A Venezia, dove è conservata una tibia del santo, gruppi di bambini si aggirano per le calli e i campi della città chiedendo la questua ad ogni negozio, bar, ristorante del centro storico cantando canzoni e filastrocche in dialetto veneziano dedicate al santo, accompagnandosi con vecchie pentole, mestoli e padelle. In origine con i soldi guadagnati si andava a comperare il tradizionale San Martino, un dolce di pastafrolla cosparso di glassa colorata, praline e cioccolatini, raffigurante il Santo in sella al suo cavallo con la spada sguainata.

È interessante notare come in ogni paese venga ricordato il Santo e, soprattutto, come il suo culto abbia forgiato un vero e proprio sapere radicatosi nella cultura popolare, che ha dato origine a tradizioni, massime e proverbi in uso ancora oggi; l’affermazione “far San Martin”, ad esempio, deriva dal fatto che tradizionalmente, nelle campagne venete, novembre era il mese in cui finiva l’anno lavorativo dei contadini e si rinnovavano i contratti se il padrone lo richiedeva, altrimenti si doveva cercare impiego presso altri proprietari, da qui il significato del detto “far San Martin”, ossia, traslocare; nei primi giorni di novembre.

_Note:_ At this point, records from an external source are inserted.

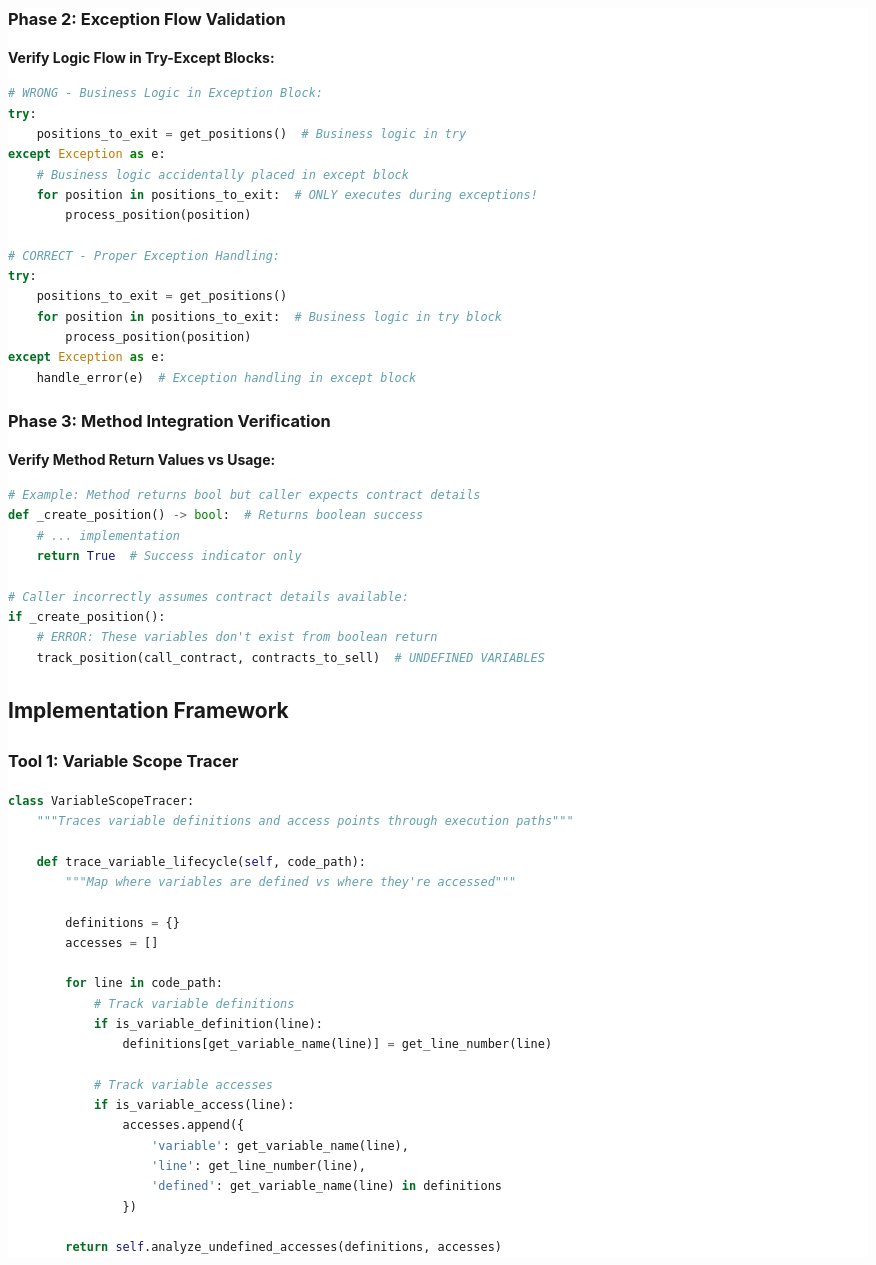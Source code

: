 ### Phase 2: Exception Flow Validation
**Verify Logic Flow in Try-Except Blocks:**
```python
# WRONG - Business Logic in Exception Block:
try:
    positions_to_exit = get_positions()  # Business logic in try
except Exception as e:
    # Business logic accidentally placed in except block
    for position in positions_to_exit:  # ONLY executes during exceptions!
        process_position(position)

# CORRECT - Proper Exception Handling:
try:
    positions_to_exit = get_positions()
    for position in positions_to_exit:  # Business logic in try block
        process_position(position)
except Exception as e:
    handle_error(e)  # Exception handling in except block
```

### Phase 3: Method Integration Verification
**Verify Method Return Values vs Usage:**
```python
# Example: Method returns bool but caller expects contract details
def _create_position() -> bool:  # Returns boolean success
    # ... implementation
    return True  # Success indicator only

# Caller incorrectly assumes contract details available:
if _create_position():
    # ERROR: These variables don't exist from boolean return
    track_position(call_contract, contracts_to_sell)  # UNDEFINED VARIABLES
```

## Implementation Framework

### Tool 1: Variable Scope Tracer
```python
class VariableScopeTracer:
    """Traces variable definitions and access points through execution paths"""

    def trace_variable_lifecycle(self, code_path):
        """Map where variables are defined vs where they're accessed"""

        definitions = {}
        accesses = []

        for line in code_path:
            # Track variable definitions
            if is_variable_definition(line):
                definitions[get_variable_name(line)] = get_line_number(line)

            # Track variable accesses
            if is_variable_access(line):
                accesses.append({
                    'variable': get_variable_name(line),
                    'line': get_line_number(line),
                    'defined': get_variable_name(line) in definitions
                })

        return self.analyze_undefined_accesses(definitions, accesses)
```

Inoltre, è tradizione aprire le botti e assaggiare il vino novello, accompagnandolo con i frutti di stagione, in particolare le castagne, raccolte per l’occasione, da ciò deriva il detto“a San Martino ogni mosto diventa vino!”. “Estate di san Martino”, invece, è un’espressione usata per indicare le belle giornate nel mese di novembre, in quanto si racconta che il giovane Martino mentre si avviava sulla strada di ritorno in groppa al suo cavallo, dopo aver consegnato la metà del suo mantello al mendicante, il clima cambiò improvvisamente, smise di piovere e le nuvole si diradarono lasciando apparire un sole splendente che riscaldò l’intera giornata, tanto che il santo dovette togliersi il resto del mantello che portava addosso tanto fece caldo.
 
Questi sono solo alcuni semplici esempi di cosa significa quando si afferma che l’Europa fonda le proprie “radici” nel cristianesimo.

 
Dalla cappa di San Martino ai cappellani, il passo è breve.  
Che fine ha fatto la cappa di San Martino?

Mantello, in latino, si dice cappa. Ma trattandosi del mantello corto dei militari si parlava, al diminutivo, di cappella (cappa corta).

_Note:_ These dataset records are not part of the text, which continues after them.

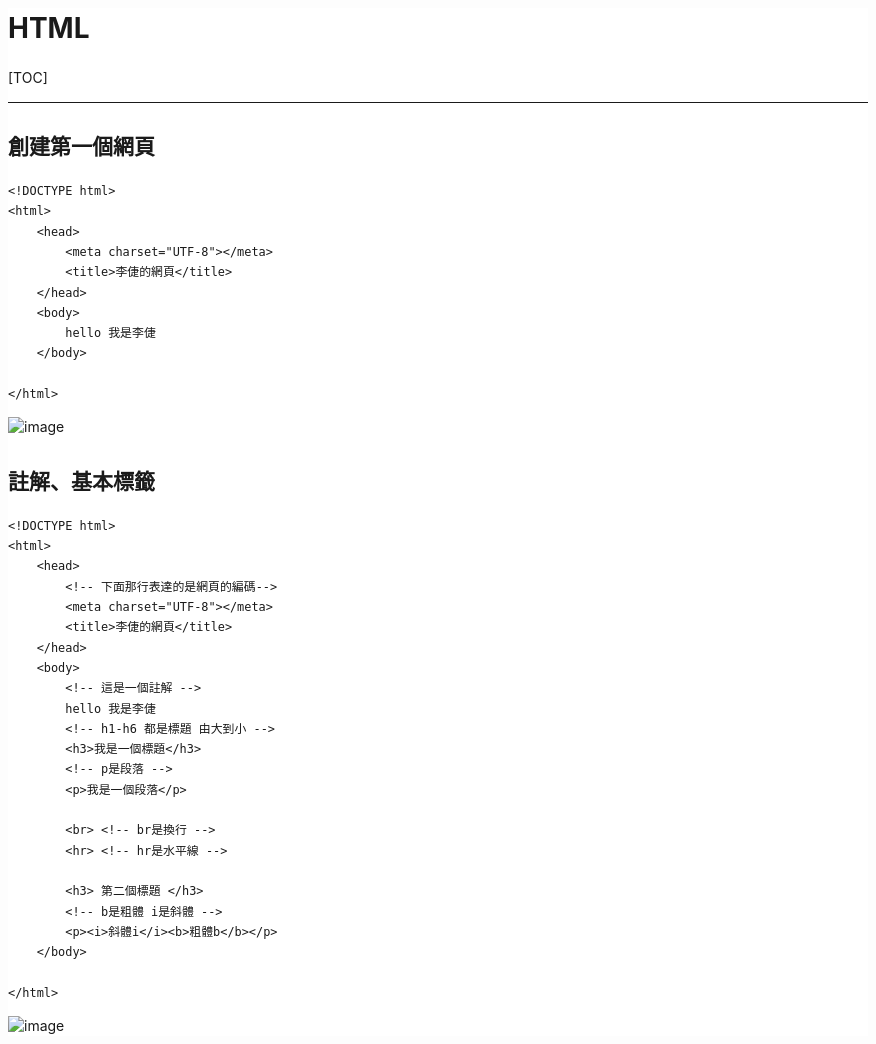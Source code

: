 # HTML

[TOC]

---
## 創建第一個網頁
<iframe width="560" height="315" src="https://www.youtube.com/embed/4b9g8j6yL8Y?si=HjlYKeT5-uIPaXnw" title="YouTube video player" frameborder="0" allow="accelerometer; autoplay; clipboard-write; encrypted-media; gyroscope; picture-in-picture; web-share" referrerpolicy="strict-origin-when-cross-origin" allowfullscreen></iframe>


```html=
<!DOCTYPE html>
<html>
    <head>
        <meta charset="UTF-8"></meta>
        <title>李倢的網頁</title>
    </head>
    <body>
        hello 我是李倢
    </body>
    
</html>
```
![image](https://hackmd.io/_uploads/SyQA0F0H0.png)

## 註解、基本標籤
<iframe width="560" height="315" src="https://www.youtube.com/embed/LD1PhxcYKRI?si=55K3nE7RlKly1Boq" title="YouTube video player" frameborder="0" allow="accelerometer; autoplay; clipboard-write; encrypted-media; gyroscope; picture-in-picture; web-share" referrerpolicy="strict-origin-when-cross-origin" allowfullscreen></iframe>

```html=
<!DOCTYPE html>
<html>
    <head>
        <!-- 下面那行表達的是網頁的編碼-->
        <meta charset="UTF-8"></meta>
        <title>李倢的網頁</title>
    </head>
    <body>
        <!-- 這是一個註解 -->
        hello 我是李倢
        <!-- h1-h6 都是標題 由大到小 -->
        <h3>我是一個標題</h3>
        <!-- p是段落 -->
        <p>我是一個段落</p>

        <br> <!-- br是換行 -->
        <hr> <!-- hr是水平線 -->
        
        <h3> 第二個標題 </h3>
        <!-- b是粗體 i是斜體 -->
        <p><i>斜體i</i><b>粗體b</b></p>
    </body>
    
</html>
```
![image](https://hackmd.io/_uploads/B1ZyI5CrA.png)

Questa cappella venne conservata come insigne reliquia ed entrò a far parte della collezione di reliquie dei re Merovingi.
I Franchi la portavano come stendardo in guerra, davanti alle truppe, fidando nella protezione del santo patrono.
Da Carlomagno la cappa di san Martino venne inviata all'oratorio palatino di Aquisgrana, che da allora si chiamerà, in francese Aix-la-chapelle (Aachen, in tedesco). Infatti, il termine latino, dal significare la reliquia del mantello di san Martino, passò per estensione ad indicare l'oratorio che la conteneva; le persone incaricate di conservare tale insigne reliquia vennero chiamate: "cappellani"!

E fu così la chiesetta del palazzo reale di Carlomagno divenne una "cappella" in senso moderno.

Il nome, in seguito, identificherà per ulteriore estensione tutte le chiesette e saranno chiamati cappellani tutti i sacerdoti ad esse preposti, anche se non avevano più nulla a che fare con il prodigioso indumento del santo vescovo di Tours.
Dalla cappa di Martino prende nome, perfino, la dinastia reale francese dei "Capetingi".

Una vera e propria devota fissazione!
Pezzetti del mantello di san Martino erano nel medioevo reliquie ambitissime (e parecchio diffuse), vere e proprie narrazioni reificate dell'esempio di carità del primo santo non martire dell'Occidente cristiano.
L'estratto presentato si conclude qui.